Le Premier ministre Jean-Marc Ayrault a « condamné » l’envahissement par des militants d’extrême droite. De son côté, le ministre de l’Intérieur Manuel Valls a dénoncé « la provocation haineuse et inadmissible » et « les amalgames douteux » d’un groupe d’extrême droite. M. Valls « garantit que l’Etat fera preuve de la plus grande fermeté face aux manifestations d’intolérance qui déchirent le pacte social », précise dans un communiqué le ministère de l’Intérieur.

Le président de l’Observatoire contre l’islamophobie au Conseil français du culte musulman (CFCM), Abdallah Zekri, a condamné dans un communiqué « ce coup de force pratiqué par des extrémistes venus de toute la France pour prêcher encore une fois la haine anti-islam ». « Cette occupation grave, sauvage et illégale, accompagnée de slogans hostiles à l’islam et aux musulmans, est sans précédent dans l’histoire de notre pays », a estimé le CFCM dans un communiqué, craignant que « notre vivre ensemble et notre cohésion nationale » soit mis à mal « par l’incitation à la haine et à la division » (Le Parisien / AFP).(Le délit de blasphème est nettement caractérisé par ces propos car il semble bien que dans ce pays, nul ne peut plus critiquer l'islam et les musulmans. Ndlr Gérard Brazon)

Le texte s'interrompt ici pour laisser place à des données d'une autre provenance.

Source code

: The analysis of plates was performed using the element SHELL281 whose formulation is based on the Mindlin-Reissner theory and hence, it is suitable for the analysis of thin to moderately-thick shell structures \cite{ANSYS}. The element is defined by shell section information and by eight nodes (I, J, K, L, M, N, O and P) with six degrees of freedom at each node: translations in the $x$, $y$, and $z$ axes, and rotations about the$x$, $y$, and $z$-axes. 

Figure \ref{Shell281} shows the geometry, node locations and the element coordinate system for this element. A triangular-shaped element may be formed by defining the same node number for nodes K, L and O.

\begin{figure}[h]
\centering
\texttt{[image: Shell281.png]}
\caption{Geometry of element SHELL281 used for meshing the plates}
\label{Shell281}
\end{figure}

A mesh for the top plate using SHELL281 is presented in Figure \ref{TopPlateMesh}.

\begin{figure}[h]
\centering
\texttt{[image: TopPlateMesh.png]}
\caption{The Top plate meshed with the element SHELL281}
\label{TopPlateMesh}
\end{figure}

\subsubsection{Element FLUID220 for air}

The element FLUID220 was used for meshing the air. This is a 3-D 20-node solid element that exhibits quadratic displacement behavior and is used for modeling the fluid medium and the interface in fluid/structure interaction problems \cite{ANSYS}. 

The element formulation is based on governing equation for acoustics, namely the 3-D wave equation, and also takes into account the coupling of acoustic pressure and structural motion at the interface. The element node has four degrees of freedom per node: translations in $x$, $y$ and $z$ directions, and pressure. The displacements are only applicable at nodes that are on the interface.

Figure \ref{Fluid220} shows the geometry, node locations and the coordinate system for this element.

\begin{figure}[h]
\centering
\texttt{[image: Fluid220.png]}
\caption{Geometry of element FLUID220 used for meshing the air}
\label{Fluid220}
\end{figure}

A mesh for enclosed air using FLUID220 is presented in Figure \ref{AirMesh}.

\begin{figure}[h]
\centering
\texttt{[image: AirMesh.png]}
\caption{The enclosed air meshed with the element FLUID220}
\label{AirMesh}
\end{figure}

Le secrétaire général de l’UMP Jean-François Copé tout comme le président du Parti radical Jean-Louis Borloo ont également condamné cette occupation. A gauche, le nouveau premier secrétaire du PS, Harlem Désir, le PCF et Jean-Luc Mélenchon, co-président du Parti de gauche (PG) sont allés plus loin, exigeant la dissolution des « groupes impliqués » dans cette action. Europe Ecologie-Les Verts « condamne fermement » l’occupation et « rappelle la réalité de notre pays, multiculturelle et métissée » (Le Nouvel Observateur / AFP).

Sur RFI : « Dans le centre de la France, à Poitiers, une mosquée en construction a été occupée pendant plusieurs heures, ce samedi 20 octobre 2012, par des militants d’extrême droite, lors d’une manifestation sans précédent qualifiée de provocation haineuse par le gouvernement. La communauté musulmane est indignée ».

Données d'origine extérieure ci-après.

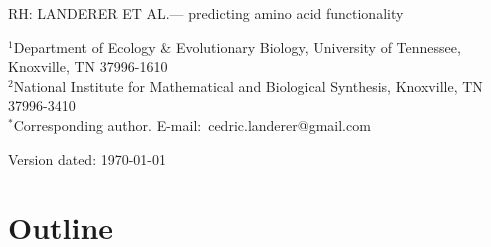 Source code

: \documentclass[12pt]{article}
\begin{document}
\doublespacing
\linenumbers



\noindent RH: LANDERER ET AL.--- predicting amino acid functionality
\bigskip
\medskip
\begin{center}

\bigskip


\begin{abstract}
\end{abstract}	




\end{center}

\vfill

{\small
\noindent$^{1}$Department of Ecology \& Evolutionary Biology, University of Tennessee, Knoxville, TN 37996-1610\\
\noindent$^{2}$National Institute for Mathematical and Biological Synthesis, Knoxville, TN 37996-3410\\
\noindent$^{*}$Corresponding author. E-mail:~cedric.landerer@gmail.com
}

\vfill
\centerline{Version dated: \today}
\vfill
\newpage
\section*{Outline}
\end{document}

« Mosquée de Poitiers : provocation lamentable et pleine de fiel. Le chantier de la future mosquée de Poitiers a été envahi ce samedi par un groupe se réclamant de l’extrême droite, (ce qui est faux. C'est la presse qui accole cette définition à Génération identitaire. Ndlr Gérard Brazon) Cette provocation stupide et pleine de fiel est inacceptable. Ce groupuscule doit être dissous et ses responsables poursuivis pour provocation à la haine raciale » (PCF). (On se souvient des comportements du PCF avant, et pendant l'occupation nazie au moins jusqu'en juin 41. Puis des abus à la Libération, puis des prises de positions anti française sur l'Indochine, sa participation au financement du FLN algérien, etc. Quelles leçons ose-t-il encore donner. Ndlr Gérard Brazon)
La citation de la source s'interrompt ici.